Traceback (most recent call last):
  File "/fv3/test/test_python_modules.py", line 348, in test_serialized_savepoints
    process_savepoint(serializer, sp, args)
  File "/fv3/test/test_python_modules.py", line 299, in process_savepoint
    process_test_savepoint(serializer, sp, split_name, args)
  File "/fv3/test/test_python_modules.py", line 277, in process_test_savepoint
    process_input_savepoint(serializer, sp, testobj, test_name, args)
  File "/fv3/test/test_python_modules.py", line 239, in process_input_savepoint
    args["output_data"][test_name] = testobj.compute(input_data)
  File "/fv3/translate/translate_ke_c_sw.py", line 35, in compute
    ke_c, vort_c = KE_C_SW.compute(**inputs)
  File "/fv3/stencils/ke_c_sw.py", line 64, in compute
    copy_uc_values(ke_c, uc, ua, origin=origin, domain=copy_domain)
  File "/.gt_cache/py37_1013/dawngtmc/fv3/stencils/ke_c_sw/m_copy_uc_values__dawngtmc_92bfa304e2.py", line 80, in __call__
    field_args=field_args, parameter_args=parameter_args, domain=domain, origin=origin, exec_info=exec_info
  File "/usr/src/gt4py/src/gt4py/stencil_object.py", line 188, in _call_run
    f"The layout of the field {name} is not compatible with the backend."
ValueError: The layout of the field ke is not compatible with the backend.
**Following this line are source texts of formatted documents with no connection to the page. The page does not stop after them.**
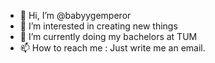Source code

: - 👋 Hi, I’m @babyygemperor
- 👀 I’m interested in creating new things
- 🌱 I’m currently doing my bachelors at TUM
- 📫 How to reach me : Just write me an email.

<!---
babyygemperor/babyygemperor is a ✨ special ✨ repository because its `README.md` (this file) appears on your GitHub profile.
You can click the Preview link to take a look at your changes.
--->
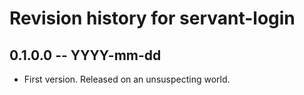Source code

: # Revision history for servant-login

## 0.1.0.0 -- YYYY-mm-dd

* First version. Released on an unsuspecting world.

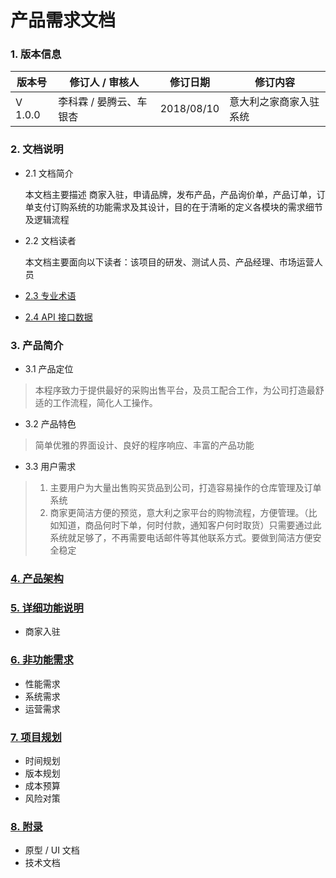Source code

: # 产品需求文档
### 1. 版本信息
  版本号   |  修订人 / 审核人  |   修订日期   | 修订内容
--------- | --------------- | ----------- | --------
 V 1.0.0  | 李科霖 / 晏腾云、车银杏| 2018/08/10  | 意大利之家商家入驻系统
### 2. 文档说明
- 2.1 文档简介

  本文档主要描述 商家入驻，申请品牌，发布产品，产品询价单，产品订单，订单支付订购系统的功能需求及其设计，目的在于清晰的定义各模块的需求细节及逻辑流程
- 2.2 文档读者

  本文档主要面向以下读者：该项目的研发、测试人员、产品经理、市场运营人员
- [2.3 专业术语](./content/2_3_Terminology.md)
- [2.4 API 接口数据](./content/2_4_API.md)

### 3. 产品简介
- 3.1 产品定位
>本程序致力于提供最好的采购出售平台，及员工配合工作，为公司打造最舒适的工作流程，简化人工操作。
- 3.2 产品特色
>简单优雅的界面设计、良好的程序响应、丰富的产品功能
- 3.3 用户需求
>1. 主要用户为大量出售购买货品到公司，打造容易操作的仓库管理及订单系统
>2. 商家更简洁方便的预览，意大利之家平台的购物流程，方便管理。（比如知道，商品何时下单，何时付款，通知客户何时取货）只需要通过此系统就足够了，不再需要电话邮件等其他联系方式。要做到简洁方便安全稳定

### [4. 产品架构](./content/4_Structure.md)
### [5. 详细功能说明](./content/5_Function.md)
 - 商家入驻

### [6. 非功能需求](./content/6_NotFunction.md)
- 性能需求
- 系统需求
- 运营需求
### [7. 项目规划](./content/7_Planning.md)
- 时间规划
- 版本规划
- 成本预算
- 风险对策
### [8. 附录](./content/8_Appendix.md)
- 原型 / UI 文档
- 技术文档
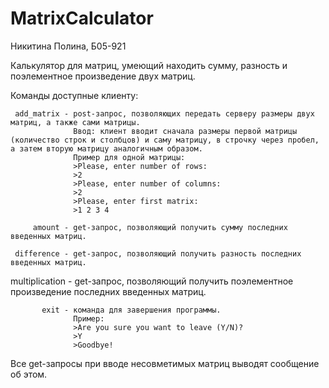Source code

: # MatrixCalculator
Никитина Полина, Б05-921

Калькулятор для матриц, умеющий находить сумму, разность и поэлементное произведение двух матриц.

Команды доступные клиенту:

	 add_matrix - post-запрос, позволяющих передать серверу размеры двух матриц, а также сами матрицы.
				  Ввод: клиент вводит сначала размеры первой матрицы (количество строк и столбцов) и саму матрицу, в строчку через пробел, а затем вторую матрицу аналогичным образом.
				  Пример для одной матрицы:
				  >Please, enter number of rows:
				  >2
				  >Please, enter number of columns:
				  >2
				  >Please, enter first matrix:
				  >1 2 3 4

	     amount - get-запрос, позволяющий получить сумму последних введенных матриц.

	 difference - get-запрос, позволяющий получить разность последних введенных матриц.

 multiplication - get-запрос, позволяющий получить поэлементное произведение последних введенных матриц.

	       exit - команда для завершения программы.
	    		  Пример:
	    		  >Are you sure you want to leave (Y/N)?
	    		  >Y
	    		  >Goodbye!

Все get-запросы при вводе несовметимых матриц выводят сообщение об этом.

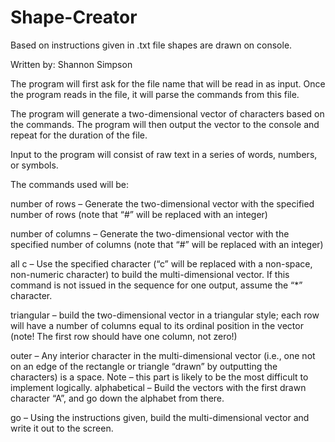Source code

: Shape-Creator
=============

Based on instructions given in .txt file shapes are drawn on console.


Written by: Shannon Simpson

The program will first ask for the file name that will be read in as input. Once the program reads in the file, 
it will parse the commands from this file.

The program will generate a two-dimensional vector of characters based on the commands.
The program will then output the vector to the console and repeat for the duration of the file.

Input to the program will consist of raw text in a series of words, numbers, or symbols. 

The commands used will be:

number of rows – Generate the two-dimensional vector with the specified number of rows 
          (note that “#” will be replaced with an integer)
          
number of columns – Generate the two-dimensional vector with the specified number of columns 
          (note that “#” will be replaced with an integer)
          
all c – Use the specified character (“c” will be replaced with a non-space, non-numeric character) 
        to build the multi-dimensional vector. 
        If this command is not issued in the sequence for one output, assume the “*” character.
        
triangular – build the two-dimensional vector in a triangular style; 
            each row will have a number of columns equal to its ordinal position in the vector 
            (note! The first row should have one column, not zero!)
            
outer – Any interior character in the multi-dimensional vector 
      (i.e., one not on an edge of the rectangle or triangle “drawn” by outputting the characters) 
      is a space. Note – this part is likely to be the most difficult to implement logically.
alphabetical – Build the vectors with the first drawn character “A”, and go down the alphabet from there.

go – Using the instructions given, build the multi-dimensional vector and write it out to the screen.
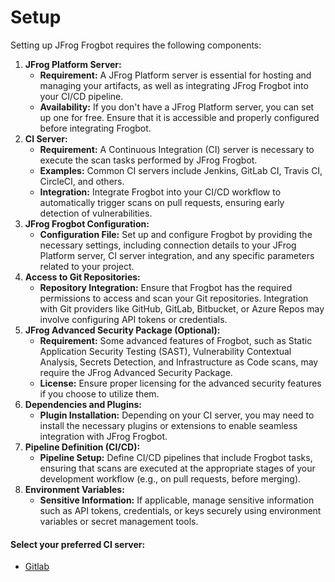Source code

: # Setup

Setting up JFrog Frogbot requires the following components:

1. **JFrog Platform Server:**
   * **Requirement:** A JFrog Platform server is essential for hosting and managing your artifacts, as well as integrating JFrog Frogbot into your CI/CD pipeline.
   * **Availability:** If you don't have a JFrog Platform server, you can set up one for free. Ensure that it is accessible and properly configured before integrating Frogbot.
2. **CI Server:**
   * **Requirement:** A Continuous Integration (CI) server is necessary to execute the scan tasks performed by JFrog Frogbot.
   * **Examples:** Common CI servers include Jenkins, GitLab CI, Travis CI, CircleCI, and others.
   * **Integration:** Integrate Frogbot into your CI/CD workflow to automatically trigger scans on pull requests, ensuring early detection of vulnerabilities.
3. **JFrog Frogbot Configuration:**
   * **Configuration File:** Set up and configure Frogbot by providing the necessary settings, including connection details to your JFrog Platform server, CI server integration, and any specific parameters related to your project.
4. **Access to Git Repositories:**
   * **Repository Integration:** Ensure that Frogbot has the required permissions to access and scan your Git repositories. Integration with Git providers like GitHub, GitLab, Bitbucket, or Azure Repos may involve configuring API tokens or credentials.
5. **JFrog Advanced Security Package (Optional):**
   * **Requirement:** Some advanced features of Frogbot, such as Static Application Security Testing (SAST), Vulnerability Contextual Analysis, Secrets Detection, and Infrastructure as Code scans, may require the JFrog Advanced Security Package.
   * **License:** Ensure proper licensing for the advanced security features if you choose to utilize them.
6. **Dependencies and Plugins:**
   * **Plugin Installation:** Depending on your CI server, you may need to install the necessary plugins or extensions to enable seamless integration with JFrog Frogbot.
7. **Pipeline Definition (CI/CD):**
   * **Pipeline Setup:** Define CI/CD pipelines that include Frogbot tasks, ensuring that scans are executed at the appropriate stages of your development workflow (e.g., on pull requests, before merging).
8. **Environment Variables:**
   * **Sensitive Information:** If applicable, manage sensitive information such as API tokens, credentials, or keys securely using environment variables or secret management tools.

#### Select your preferred CI server:

* [Gitlab](gitlab.md)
Please find the code from the ke_c_sw.py file below:

def compute(uc, vc, u, v, ua, va, dt2):
    grid = spec.grid
    # co = grid.compute_origin()
    origin = (grid.is_ - 1, grid.js - 1, 0)

    # Create storage objects to hold the new vorticity and kinetic energy values
    ke_c = utils.make_storage_from_shape(uc.shape, origin=origin)
    vort_c = utils.make_storage_from_shape(vc.shape, origin=origin)

    # Set vorticity and kinetic energy values (ignoring edge values)
    copy_domain = (grid.nic + 2, grid.njc + 2, grid.npz)
    copy_uc_values(ke_c, uc, ua, origin=origin, domain=copy_domain)
    copy_vc_values(vort_c, vc, va, origin=origin, domain=copy_domain)
    ...

# Kinetic energy field computations
@gtscript.stencil(backend=utils.exec_backend, rebuild=True)
def copy_uc_values(ke: sd, uc: sd, ua: sd):
    with computation(PARALLEL), interval(...):
        ke[0, 0, 0] = uc if ua > 0.0 else uc[1, 0, 0]

The make_storage methods are included below for reference:

def make_storage_data(array, full_shape, istart=0, jstart=0, kstart=0, origin=origin, backend=data_backend):
    full_np_arr = np.zeros(full_shape)
    if len(array.shape) == 2:
        return make_storage_data_from_2d(array, full_shape, istart=istart, jstart=jstart, origin=origin, backend=backend)
    elif len(array.shape) == 1:
        return make_storage_data_from_1d(array, full_shape, kstart=kstart, origin=origin, backend=backend)
    else:
        isize, jsize, ksize = array.shape
        full_np_arr[istart:istart+isize, jstart:jstart+jsize, kstart:kstart+ksize] = array
        return gt.storage.from_array(data=full_np_arr, backend=backend, default_origin=origin, shape=full_shape)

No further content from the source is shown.